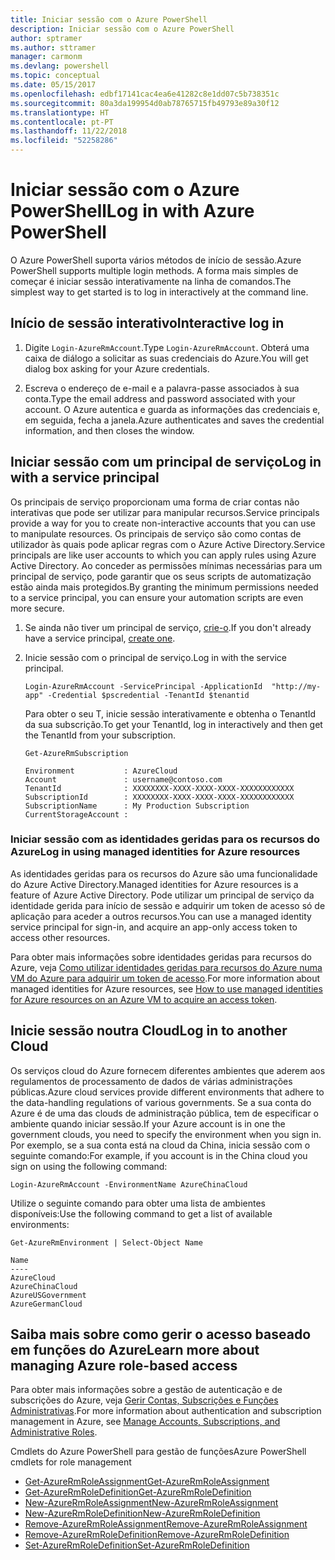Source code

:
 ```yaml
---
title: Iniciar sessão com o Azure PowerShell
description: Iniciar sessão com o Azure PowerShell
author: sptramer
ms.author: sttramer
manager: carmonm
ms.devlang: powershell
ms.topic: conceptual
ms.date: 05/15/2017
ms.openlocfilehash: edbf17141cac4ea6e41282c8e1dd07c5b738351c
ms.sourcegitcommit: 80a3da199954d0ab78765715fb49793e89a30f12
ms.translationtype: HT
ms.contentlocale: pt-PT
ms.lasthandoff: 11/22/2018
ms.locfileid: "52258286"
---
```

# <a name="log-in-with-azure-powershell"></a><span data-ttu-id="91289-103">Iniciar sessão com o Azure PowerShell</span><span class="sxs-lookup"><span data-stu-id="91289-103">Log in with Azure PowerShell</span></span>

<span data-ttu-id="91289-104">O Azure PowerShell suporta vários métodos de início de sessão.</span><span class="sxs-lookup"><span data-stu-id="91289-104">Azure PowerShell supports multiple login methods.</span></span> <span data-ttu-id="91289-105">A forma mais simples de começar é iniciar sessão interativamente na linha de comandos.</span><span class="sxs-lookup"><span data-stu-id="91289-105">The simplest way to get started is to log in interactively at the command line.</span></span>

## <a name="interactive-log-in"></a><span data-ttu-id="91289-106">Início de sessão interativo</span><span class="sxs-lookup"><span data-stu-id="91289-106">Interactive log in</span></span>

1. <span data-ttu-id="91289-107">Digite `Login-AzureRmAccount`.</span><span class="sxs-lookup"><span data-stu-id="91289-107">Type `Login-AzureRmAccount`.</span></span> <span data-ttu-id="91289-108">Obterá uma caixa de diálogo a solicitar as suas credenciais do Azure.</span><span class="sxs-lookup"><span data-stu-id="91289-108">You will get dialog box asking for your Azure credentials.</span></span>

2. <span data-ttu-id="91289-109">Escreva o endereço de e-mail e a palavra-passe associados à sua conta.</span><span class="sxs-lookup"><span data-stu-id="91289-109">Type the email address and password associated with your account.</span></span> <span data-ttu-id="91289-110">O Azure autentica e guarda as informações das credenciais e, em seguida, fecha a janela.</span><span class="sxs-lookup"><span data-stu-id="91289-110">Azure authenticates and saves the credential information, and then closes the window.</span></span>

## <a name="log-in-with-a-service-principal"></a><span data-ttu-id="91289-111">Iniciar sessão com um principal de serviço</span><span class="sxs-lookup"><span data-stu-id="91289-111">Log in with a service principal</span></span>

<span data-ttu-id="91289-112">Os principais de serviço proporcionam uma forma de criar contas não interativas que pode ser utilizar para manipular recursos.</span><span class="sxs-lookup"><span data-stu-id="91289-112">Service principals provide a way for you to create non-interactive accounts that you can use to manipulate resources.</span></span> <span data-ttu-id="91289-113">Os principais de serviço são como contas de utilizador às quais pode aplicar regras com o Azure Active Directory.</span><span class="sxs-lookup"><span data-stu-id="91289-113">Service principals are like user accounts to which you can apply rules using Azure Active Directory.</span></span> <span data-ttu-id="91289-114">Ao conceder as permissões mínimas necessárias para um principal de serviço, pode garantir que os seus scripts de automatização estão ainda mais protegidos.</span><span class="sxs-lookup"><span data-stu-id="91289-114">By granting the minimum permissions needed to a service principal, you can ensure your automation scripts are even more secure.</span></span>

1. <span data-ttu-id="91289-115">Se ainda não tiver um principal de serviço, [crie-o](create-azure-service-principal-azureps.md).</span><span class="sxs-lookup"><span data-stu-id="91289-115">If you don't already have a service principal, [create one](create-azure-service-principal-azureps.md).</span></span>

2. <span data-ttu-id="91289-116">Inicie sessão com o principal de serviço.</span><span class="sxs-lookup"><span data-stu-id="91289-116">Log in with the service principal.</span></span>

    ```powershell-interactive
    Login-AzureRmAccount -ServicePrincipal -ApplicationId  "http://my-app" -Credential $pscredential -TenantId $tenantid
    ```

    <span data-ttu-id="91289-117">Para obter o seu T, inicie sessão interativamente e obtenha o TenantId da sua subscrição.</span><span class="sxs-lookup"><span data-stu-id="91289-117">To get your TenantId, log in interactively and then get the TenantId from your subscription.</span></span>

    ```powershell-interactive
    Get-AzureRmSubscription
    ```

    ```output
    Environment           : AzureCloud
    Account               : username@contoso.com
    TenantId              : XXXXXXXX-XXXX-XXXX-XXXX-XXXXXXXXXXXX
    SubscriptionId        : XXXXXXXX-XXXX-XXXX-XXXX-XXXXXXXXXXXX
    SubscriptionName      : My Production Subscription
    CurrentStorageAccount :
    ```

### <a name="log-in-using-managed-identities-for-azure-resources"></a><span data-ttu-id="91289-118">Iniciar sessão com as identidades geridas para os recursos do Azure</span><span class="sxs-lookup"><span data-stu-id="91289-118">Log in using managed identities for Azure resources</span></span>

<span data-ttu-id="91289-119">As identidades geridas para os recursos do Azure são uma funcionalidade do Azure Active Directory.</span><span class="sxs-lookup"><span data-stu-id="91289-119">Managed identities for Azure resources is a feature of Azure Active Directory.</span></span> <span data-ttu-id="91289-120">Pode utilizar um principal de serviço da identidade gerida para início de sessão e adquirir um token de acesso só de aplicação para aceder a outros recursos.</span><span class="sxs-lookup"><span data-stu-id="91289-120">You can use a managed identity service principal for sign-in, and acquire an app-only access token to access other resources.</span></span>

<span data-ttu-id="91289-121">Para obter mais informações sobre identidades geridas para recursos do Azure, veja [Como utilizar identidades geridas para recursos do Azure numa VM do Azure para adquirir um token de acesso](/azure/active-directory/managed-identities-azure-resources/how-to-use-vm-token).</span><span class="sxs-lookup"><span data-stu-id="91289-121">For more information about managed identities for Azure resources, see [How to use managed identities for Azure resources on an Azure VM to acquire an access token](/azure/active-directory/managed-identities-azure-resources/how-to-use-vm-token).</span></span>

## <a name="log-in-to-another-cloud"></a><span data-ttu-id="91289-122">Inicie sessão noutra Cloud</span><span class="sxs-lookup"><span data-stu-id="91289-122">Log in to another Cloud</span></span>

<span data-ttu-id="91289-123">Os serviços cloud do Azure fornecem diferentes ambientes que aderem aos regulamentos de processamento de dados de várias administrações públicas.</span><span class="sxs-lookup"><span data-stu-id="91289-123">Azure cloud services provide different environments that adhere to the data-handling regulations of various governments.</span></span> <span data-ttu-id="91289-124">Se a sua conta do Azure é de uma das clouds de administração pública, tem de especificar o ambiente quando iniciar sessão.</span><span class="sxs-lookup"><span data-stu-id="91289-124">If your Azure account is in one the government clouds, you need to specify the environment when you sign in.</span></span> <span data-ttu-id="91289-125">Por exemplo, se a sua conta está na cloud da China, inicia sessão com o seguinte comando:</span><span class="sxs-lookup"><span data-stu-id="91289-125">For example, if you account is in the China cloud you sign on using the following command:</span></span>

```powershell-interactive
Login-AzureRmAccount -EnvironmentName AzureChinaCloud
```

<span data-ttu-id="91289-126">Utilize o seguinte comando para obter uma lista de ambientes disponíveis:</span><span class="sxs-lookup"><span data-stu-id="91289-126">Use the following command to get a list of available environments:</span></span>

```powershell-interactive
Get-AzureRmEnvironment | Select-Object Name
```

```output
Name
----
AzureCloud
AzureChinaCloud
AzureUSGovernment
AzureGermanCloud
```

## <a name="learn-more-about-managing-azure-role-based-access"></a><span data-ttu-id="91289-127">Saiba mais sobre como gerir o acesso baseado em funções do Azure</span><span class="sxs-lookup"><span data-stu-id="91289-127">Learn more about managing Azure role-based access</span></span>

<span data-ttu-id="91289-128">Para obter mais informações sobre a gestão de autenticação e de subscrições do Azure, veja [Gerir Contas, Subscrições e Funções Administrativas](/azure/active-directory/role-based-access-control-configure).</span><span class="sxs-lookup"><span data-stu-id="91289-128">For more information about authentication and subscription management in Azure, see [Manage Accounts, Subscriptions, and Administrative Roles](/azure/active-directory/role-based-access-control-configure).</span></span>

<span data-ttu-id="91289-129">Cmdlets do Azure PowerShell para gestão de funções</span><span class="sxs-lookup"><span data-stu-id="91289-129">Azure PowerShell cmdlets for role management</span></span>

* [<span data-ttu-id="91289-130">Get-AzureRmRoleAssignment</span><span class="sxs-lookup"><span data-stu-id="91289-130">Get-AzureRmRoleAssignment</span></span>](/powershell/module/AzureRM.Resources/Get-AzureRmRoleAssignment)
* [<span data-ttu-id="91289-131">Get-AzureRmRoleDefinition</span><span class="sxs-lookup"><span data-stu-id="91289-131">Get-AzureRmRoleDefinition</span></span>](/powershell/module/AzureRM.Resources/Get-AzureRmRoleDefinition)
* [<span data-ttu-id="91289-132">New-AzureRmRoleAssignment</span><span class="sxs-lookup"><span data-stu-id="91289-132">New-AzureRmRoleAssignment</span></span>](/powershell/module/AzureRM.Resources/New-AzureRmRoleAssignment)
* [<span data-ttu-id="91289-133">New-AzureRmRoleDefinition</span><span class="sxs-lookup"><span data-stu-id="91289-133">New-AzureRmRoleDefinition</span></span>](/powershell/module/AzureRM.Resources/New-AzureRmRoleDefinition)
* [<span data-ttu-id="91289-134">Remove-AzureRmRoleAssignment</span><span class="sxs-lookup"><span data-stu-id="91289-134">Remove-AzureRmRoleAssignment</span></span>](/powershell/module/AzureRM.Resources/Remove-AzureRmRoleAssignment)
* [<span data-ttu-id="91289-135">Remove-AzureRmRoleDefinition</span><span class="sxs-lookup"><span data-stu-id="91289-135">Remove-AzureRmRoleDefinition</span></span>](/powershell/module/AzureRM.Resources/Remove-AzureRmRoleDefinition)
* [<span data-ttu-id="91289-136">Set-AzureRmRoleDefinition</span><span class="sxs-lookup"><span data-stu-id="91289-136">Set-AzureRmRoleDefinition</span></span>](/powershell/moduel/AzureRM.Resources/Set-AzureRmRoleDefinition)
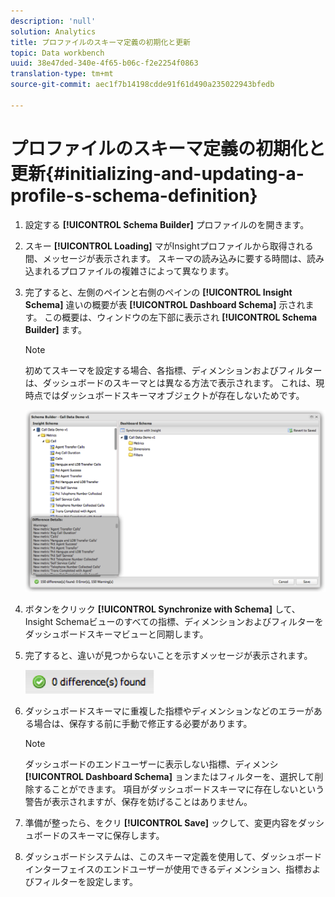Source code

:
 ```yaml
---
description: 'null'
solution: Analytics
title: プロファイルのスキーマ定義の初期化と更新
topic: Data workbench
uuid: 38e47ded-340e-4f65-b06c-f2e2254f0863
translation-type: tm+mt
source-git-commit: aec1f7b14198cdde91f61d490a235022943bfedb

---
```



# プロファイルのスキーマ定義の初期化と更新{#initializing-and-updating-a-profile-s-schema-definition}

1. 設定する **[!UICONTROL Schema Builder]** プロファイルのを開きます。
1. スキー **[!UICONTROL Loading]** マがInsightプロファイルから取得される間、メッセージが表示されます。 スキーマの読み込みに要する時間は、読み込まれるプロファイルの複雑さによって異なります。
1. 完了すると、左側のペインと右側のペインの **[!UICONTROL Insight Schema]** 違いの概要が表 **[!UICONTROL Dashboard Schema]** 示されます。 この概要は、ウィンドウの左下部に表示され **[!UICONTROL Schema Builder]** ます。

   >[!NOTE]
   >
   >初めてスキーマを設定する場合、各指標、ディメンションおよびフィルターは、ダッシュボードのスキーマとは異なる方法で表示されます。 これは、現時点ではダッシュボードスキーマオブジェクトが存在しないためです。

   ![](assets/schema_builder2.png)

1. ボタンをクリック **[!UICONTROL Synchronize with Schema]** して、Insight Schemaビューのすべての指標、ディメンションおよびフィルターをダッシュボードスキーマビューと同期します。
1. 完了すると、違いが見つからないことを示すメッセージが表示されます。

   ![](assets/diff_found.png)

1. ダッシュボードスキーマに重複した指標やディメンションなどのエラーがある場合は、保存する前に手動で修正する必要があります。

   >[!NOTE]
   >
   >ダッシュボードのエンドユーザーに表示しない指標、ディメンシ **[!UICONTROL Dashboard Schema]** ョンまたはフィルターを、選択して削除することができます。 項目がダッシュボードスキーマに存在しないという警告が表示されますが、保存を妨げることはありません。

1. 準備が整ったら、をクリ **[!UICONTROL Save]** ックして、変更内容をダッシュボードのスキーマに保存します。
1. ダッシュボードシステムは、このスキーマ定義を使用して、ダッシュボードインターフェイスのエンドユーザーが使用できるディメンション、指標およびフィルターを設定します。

WHAT IS BEING ASKED >>
Give again, word for word, every line from the top of the data through the line with "with Azure PowerShell</span></span>", both ends included, and exclude the pictures.

EXERCISE RESPONSE >>
Source code

:
 ```yaml
---
title: Iniciar sessão com o Azure PowerShell
description: Iniciar sessão com o Azure PowerShell
author: sptramer
ms.author: sttramer
manager: carmonm
ms.devlang: powershell
ms.topic: conceptual
ms.date: 05/15/2017
ms.openlocfilehash: edbf17141cac4ea6e41282c8e1dd07c5b738351c
ms.sourcegitcommit: 80a3da199954d0ab78765715fb49793e89a30f12
ms.translationtype: HT
ms.contentlocale: pt-PT
ms.lasthandoff: 11/22/2018
ms.locfileid: "52258286"
---
```

# <a name="log-in-with-azure-powershell"></a><span data-ttu-id="91289-103">Iniciar sessão com o Azure PowerShell</span><span class="sxs-lookup"><span data-stu-id="91289-103">Log in with Azure PowerShell</span></span>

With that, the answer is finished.